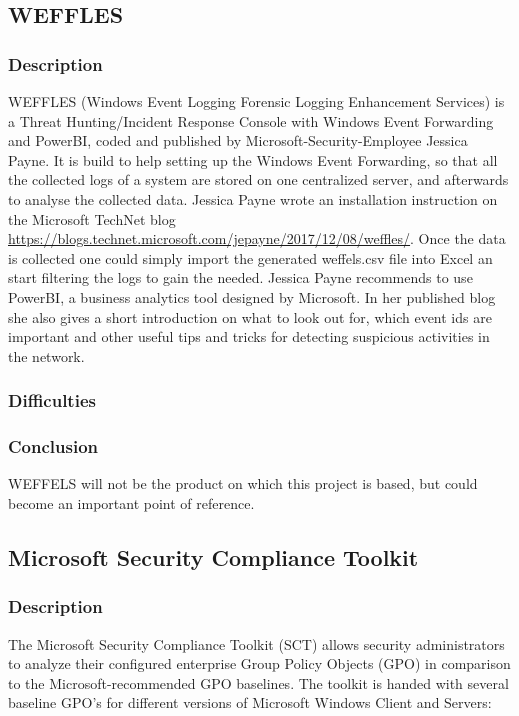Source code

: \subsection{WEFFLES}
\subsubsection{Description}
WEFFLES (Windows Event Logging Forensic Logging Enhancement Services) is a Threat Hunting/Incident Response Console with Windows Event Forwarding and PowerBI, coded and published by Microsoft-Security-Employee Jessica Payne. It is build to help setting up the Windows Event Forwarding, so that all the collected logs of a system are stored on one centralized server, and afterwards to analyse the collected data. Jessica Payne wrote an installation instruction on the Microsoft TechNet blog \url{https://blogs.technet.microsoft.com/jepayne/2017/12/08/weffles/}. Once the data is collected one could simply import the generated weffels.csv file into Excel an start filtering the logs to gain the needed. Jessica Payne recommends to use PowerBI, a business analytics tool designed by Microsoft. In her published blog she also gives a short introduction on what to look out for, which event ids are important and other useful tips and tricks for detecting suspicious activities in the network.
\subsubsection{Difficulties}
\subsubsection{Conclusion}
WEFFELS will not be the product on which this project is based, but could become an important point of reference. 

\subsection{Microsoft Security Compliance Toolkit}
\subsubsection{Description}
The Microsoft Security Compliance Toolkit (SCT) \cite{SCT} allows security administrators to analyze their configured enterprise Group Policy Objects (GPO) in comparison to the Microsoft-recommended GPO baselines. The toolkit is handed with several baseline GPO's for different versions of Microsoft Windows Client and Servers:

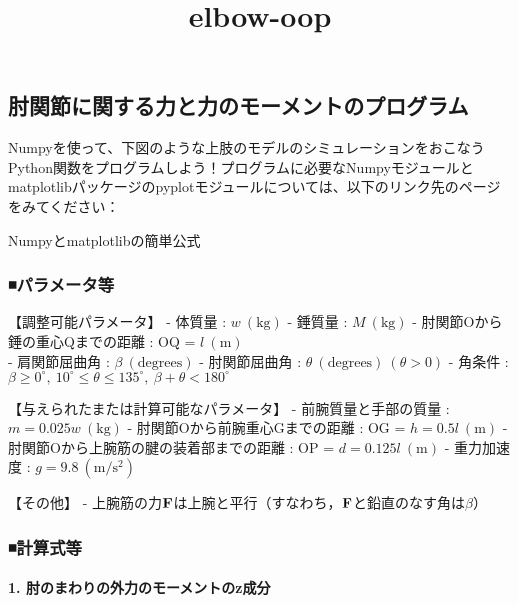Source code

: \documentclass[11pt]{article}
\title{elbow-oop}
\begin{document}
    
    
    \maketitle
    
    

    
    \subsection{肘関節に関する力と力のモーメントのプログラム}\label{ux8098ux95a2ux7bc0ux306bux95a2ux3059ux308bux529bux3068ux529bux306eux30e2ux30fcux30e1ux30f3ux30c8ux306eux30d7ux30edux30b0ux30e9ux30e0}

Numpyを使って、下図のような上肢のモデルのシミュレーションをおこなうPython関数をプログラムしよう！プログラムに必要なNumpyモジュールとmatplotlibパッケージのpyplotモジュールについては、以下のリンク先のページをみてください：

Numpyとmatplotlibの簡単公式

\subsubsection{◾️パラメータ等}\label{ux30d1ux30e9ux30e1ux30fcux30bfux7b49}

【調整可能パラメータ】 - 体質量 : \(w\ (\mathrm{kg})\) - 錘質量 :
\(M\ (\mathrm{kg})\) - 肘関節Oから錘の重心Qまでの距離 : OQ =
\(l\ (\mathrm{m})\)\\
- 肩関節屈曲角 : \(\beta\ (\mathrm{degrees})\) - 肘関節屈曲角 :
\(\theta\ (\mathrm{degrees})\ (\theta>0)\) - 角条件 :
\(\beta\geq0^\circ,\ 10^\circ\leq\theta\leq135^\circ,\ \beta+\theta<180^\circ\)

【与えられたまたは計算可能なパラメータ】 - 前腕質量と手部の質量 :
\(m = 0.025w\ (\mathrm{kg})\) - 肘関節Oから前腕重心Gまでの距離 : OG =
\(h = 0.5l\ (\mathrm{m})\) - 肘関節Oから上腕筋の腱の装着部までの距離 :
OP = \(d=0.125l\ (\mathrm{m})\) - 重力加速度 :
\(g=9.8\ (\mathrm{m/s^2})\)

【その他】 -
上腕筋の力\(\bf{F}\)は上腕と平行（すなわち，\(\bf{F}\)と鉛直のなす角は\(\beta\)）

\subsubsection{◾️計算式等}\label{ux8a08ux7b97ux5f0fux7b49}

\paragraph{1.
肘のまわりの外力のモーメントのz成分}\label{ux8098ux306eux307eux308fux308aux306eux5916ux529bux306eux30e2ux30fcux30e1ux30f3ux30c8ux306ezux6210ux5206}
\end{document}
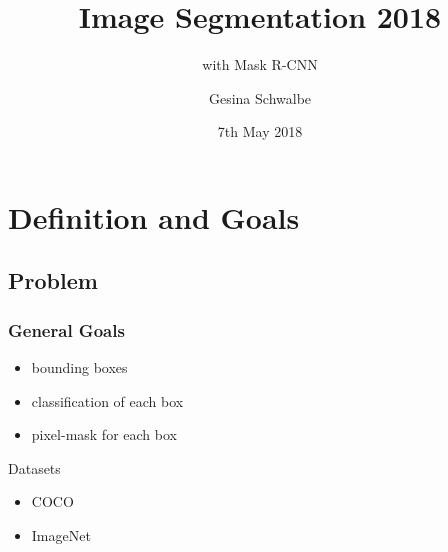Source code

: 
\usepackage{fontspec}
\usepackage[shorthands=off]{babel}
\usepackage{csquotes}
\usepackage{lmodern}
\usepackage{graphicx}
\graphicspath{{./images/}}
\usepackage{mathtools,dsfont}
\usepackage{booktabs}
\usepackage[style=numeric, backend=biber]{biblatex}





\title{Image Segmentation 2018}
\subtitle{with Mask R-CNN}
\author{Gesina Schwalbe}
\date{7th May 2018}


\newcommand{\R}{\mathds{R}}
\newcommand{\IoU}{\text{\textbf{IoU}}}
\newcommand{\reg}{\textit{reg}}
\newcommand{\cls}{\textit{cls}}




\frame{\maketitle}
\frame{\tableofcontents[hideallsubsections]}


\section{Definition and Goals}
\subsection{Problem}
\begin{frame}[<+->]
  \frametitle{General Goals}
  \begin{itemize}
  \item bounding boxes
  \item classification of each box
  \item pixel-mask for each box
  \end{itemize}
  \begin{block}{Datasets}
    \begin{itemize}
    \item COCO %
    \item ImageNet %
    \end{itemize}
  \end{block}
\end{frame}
※
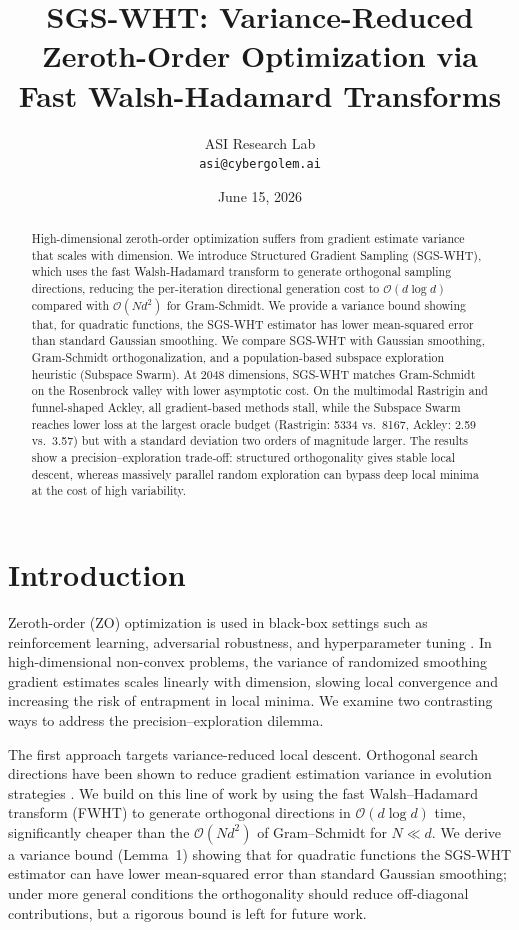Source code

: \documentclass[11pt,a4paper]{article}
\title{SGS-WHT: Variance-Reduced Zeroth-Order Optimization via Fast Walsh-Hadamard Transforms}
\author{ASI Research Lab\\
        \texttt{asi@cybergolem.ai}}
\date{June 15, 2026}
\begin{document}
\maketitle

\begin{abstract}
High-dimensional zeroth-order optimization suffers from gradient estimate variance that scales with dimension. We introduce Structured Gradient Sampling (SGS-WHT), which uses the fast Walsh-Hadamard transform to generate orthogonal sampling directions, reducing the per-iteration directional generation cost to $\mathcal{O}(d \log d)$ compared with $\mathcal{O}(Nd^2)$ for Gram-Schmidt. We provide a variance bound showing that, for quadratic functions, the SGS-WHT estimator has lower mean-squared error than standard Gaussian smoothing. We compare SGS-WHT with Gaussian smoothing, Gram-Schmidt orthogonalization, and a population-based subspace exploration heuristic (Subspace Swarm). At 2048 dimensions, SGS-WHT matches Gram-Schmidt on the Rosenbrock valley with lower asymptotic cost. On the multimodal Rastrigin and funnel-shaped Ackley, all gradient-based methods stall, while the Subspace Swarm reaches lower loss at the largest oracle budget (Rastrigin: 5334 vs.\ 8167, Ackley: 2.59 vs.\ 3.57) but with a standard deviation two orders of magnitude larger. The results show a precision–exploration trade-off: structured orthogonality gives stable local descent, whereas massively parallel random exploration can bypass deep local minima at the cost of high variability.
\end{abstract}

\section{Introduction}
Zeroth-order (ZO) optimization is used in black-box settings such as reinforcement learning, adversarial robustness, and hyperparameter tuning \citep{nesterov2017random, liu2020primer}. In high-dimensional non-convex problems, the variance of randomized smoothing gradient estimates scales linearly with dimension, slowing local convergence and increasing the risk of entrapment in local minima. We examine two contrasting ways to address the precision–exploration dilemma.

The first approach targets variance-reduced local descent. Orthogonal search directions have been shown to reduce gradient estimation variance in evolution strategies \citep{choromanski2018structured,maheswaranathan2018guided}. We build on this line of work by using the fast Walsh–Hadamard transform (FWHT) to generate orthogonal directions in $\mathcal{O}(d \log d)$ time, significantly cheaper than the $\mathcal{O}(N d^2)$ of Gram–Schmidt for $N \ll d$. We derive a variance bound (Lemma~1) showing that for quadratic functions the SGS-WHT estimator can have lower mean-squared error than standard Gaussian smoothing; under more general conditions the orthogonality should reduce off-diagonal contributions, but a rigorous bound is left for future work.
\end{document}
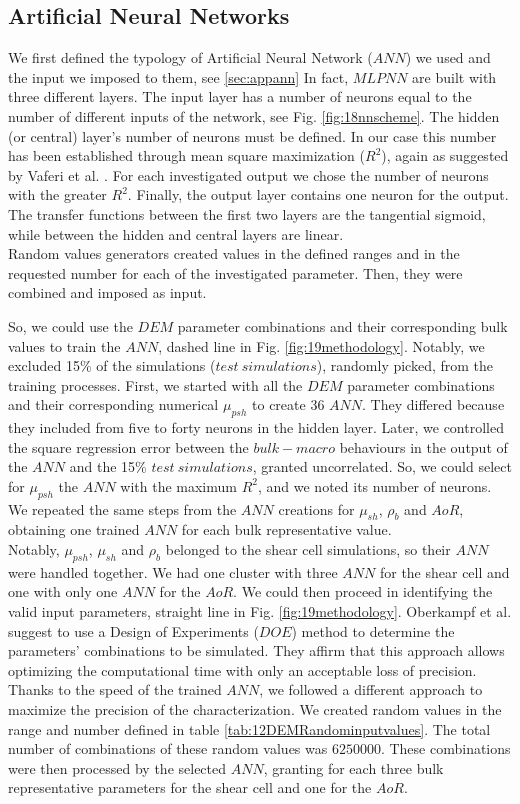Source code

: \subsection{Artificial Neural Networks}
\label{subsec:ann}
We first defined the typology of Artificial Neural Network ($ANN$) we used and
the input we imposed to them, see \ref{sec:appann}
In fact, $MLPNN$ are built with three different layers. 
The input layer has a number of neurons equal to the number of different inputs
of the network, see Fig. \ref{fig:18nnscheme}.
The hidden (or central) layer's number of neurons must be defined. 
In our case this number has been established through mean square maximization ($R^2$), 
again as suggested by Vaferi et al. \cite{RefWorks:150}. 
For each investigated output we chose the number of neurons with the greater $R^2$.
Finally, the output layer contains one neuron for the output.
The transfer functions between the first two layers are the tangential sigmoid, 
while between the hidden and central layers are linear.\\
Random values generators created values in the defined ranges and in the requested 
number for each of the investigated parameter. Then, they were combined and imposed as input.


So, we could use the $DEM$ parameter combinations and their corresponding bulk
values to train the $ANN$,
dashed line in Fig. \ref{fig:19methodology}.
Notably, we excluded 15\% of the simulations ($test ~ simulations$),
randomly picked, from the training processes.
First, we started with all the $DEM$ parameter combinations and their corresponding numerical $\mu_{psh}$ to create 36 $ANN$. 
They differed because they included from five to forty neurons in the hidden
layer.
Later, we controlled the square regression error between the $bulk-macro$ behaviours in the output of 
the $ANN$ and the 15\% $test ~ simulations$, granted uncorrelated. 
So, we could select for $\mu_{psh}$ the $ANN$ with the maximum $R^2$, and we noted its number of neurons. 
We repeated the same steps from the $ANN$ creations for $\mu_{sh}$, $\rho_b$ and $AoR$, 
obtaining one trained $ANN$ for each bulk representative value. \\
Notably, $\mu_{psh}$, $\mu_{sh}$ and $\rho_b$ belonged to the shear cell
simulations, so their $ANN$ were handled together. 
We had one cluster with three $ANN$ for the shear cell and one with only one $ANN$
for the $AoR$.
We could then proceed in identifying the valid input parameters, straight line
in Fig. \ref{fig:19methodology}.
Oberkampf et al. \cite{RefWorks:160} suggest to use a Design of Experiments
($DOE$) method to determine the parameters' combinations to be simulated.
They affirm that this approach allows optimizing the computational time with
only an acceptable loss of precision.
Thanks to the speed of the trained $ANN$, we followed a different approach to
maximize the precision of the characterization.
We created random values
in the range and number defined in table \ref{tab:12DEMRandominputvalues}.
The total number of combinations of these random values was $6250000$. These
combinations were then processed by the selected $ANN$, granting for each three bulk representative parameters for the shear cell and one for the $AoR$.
※
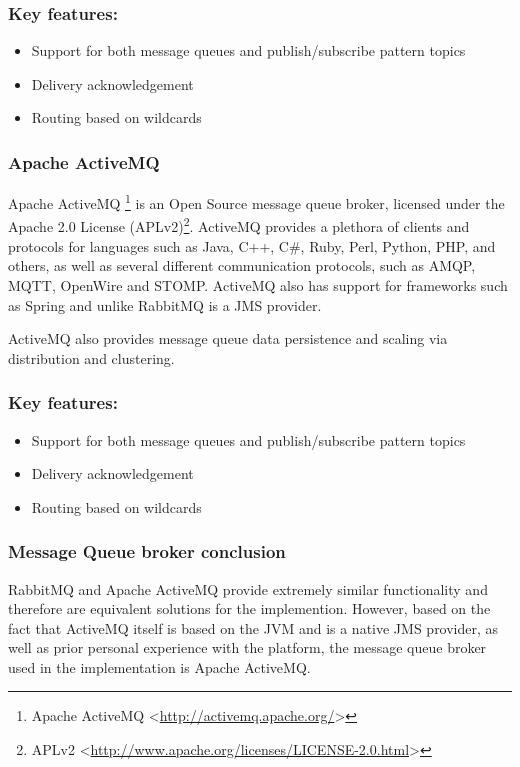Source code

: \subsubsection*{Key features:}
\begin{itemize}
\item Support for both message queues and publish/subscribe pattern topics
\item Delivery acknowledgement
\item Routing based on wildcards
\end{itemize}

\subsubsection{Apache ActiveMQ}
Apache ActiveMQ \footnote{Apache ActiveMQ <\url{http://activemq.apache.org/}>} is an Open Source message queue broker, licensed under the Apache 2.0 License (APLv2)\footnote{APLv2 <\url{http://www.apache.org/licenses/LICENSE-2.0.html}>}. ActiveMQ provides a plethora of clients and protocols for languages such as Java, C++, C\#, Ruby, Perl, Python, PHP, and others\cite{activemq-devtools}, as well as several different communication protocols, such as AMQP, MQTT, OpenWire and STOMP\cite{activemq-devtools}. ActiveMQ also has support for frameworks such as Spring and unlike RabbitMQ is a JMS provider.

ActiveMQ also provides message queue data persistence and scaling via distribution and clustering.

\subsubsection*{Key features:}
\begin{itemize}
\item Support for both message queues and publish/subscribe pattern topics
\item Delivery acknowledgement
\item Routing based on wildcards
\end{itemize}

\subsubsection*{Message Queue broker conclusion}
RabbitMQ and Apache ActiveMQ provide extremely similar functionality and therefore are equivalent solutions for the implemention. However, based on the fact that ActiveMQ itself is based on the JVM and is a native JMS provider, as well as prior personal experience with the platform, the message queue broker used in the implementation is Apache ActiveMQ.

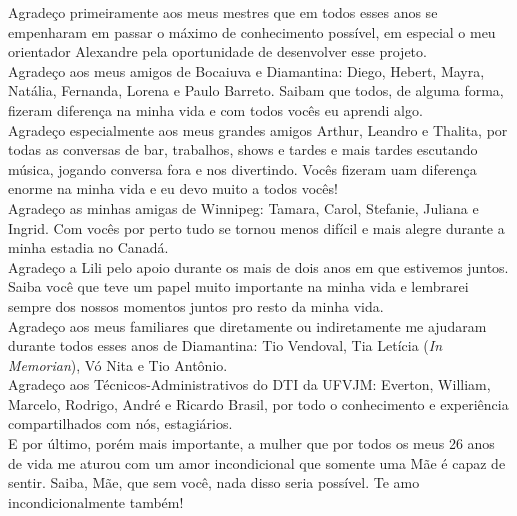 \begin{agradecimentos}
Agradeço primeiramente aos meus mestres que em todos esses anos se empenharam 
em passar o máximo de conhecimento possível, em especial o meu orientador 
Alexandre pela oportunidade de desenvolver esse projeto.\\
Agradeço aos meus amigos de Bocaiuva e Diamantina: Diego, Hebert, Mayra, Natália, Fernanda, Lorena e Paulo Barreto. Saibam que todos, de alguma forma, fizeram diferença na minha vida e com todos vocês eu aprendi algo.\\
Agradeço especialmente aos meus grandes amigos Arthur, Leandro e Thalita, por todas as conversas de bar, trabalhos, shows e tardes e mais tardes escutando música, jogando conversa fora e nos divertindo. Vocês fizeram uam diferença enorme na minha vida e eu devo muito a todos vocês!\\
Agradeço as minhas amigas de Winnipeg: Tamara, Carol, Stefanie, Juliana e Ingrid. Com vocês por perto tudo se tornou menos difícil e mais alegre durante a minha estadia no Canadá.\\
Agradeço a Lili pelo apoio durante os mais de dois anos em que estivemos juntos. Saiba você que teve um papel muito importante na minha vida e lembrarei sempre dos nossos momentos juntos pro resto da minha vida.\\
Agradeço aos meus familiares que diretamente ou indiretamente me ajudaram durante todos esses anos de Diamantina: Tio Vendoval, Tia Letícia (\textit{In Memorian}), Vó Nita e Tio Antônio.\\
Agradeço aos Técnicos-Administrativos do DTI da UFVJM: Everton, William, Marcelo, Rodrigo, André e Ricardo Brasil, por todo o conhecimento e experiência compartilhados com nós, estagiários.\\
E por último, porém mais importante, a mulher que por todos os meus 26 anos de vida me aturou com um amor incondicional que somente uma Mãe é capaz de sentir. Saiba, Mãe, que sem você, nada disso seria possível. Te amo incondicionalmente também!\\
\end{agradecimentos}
※
YOUR INSTRUCTIONS | In the records above, find the line with "simulations, so their"; write out exactly that line and each one after it, stopping after the line with "combinations were then".

YOUR RESPONSE |
simulations, so their $ANN$ were handled together. 
We had one cluster with three $ANN$ for the shear cell and one with only one $ANN$
for the $AoR$.
We could then proceed in identifying the valid input parameters, straight line
in Fig. \ref{fig:19methodology}.
Oberkampf et al. \cite{RefWorks:160} suggest to use a Design of Experiments
($DOE$) method to determine the parameters' combinations to be simulated.
They affirm that this approach allows optimizing the computational time with
only an acceptable loss of precision.
Thanks to the speed of the trained $ANN$, we followed a different approach to
maximize the precision of the characterization.
We created random values
in the range and number defined in table \ref{tab:12DEMRandominputvalues}.
The total number of combinations of these random values was $6250000$. These
combinations were then processed by the selected $ANN$, granting for each three bulk representative parameters for the shear cell and one for the $AoR$.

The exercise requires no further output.